Note: the passages of quoted material are from “How Rivers Break Away and Meet Again”, part of Blue Portugal and Other Essays
Wow, Theresa, there it is already! I love all the references and layers of meaning pieced into it. The colours are great together; I even note the playful bunny in the corner. (I had a look at the fabrics from your supplier and almost had to wipe drool off the keyboard. How did you ever choose from all the loveliness?) Now I can’t wait to see how your stitching embellishes this new work. I’m glad you are safe after the torrential rain and wish the same for all your neighbours in BC. A meditative bit of stitching is called for.

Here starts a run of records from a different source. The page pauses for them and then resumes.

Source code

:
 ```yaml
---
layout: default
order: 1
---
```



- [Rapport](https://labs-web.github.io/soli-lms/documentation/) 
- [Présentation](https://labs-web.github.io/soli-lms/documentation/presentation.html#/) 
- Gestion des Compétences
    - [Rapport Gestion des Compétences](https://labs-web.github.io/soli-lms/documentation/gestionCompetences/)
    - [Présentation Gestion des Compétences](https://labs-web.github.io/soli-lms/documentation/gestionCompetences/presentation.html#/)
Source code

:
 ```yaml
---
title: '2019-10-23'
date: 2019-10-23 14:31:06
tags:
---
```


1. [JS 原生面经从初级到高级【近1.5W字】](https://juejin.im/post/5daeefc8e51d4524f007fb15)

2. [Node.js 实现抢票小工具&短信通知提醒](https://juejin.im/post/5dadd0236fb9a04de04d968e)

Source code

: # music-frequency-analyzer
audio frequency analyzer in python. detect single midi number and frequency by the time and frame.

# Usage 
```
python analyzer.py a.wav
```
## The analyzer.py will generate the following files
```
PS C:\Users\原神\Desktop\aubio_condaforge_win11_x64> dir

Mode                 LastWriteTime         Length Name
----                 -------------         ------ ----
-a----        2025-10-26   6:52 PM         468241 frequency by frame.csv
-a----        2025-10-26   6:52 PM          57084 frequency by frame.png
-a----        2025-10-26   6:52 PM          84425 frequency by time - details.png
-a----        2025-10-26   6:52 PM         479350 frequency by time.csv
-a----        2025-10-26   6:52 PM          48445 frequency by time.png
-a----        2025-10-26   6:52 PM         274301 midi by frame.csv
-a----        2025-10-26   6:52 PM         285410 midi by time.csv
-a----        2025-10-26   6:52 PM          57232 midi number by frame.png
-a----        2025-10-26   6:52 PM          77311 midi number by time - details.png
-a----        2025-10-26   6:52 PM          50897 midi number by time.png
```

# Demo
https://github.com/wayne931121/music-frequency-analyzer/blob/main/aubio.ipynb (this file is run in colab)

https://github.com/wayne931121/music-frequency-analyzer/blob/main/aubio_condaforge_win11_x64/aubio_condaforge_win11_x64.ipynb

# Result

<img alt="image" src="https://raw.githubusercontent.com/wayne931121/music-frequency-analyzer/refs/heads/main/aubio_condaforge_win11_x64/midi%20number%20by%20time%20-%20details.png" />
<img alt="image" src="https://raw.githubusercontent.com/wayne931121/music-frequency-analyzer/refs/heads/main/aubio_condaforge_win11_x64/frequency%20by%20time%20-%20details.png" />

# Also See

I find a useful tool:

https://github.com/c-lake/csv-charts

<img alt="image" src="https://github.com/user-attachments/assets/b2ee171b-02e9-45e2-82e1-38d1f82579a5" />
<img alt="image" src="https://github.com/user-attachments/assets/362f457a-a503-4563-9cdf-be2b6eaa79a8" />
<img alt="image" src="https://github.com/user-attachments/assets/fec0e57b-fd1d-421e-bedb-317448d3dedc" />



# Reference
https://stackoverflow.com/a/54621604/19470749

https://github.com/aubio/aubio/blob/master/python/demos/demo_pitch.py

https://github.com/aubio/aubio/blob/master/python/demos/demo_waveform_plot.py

It was hard to choose! But it’s the second time I’ve ordered from https://www.athreadedneedle.com/
and I haven’t been disappointed. I am eager to begin to stitch but have to preshrink the backing (deep blue) and baste the 3 layers together…
There’s a lot of quiet crying during newscasts these days, isn’t there.
Do you know beholden, the poems/artwork by Fred Wah and Rita Wong?
Yes, that’s a beautiful work. The newscasts are so dark. This morning I read something that said that the people who’ve gone through this — meaning the flooding and evacuations — will be haunted forever.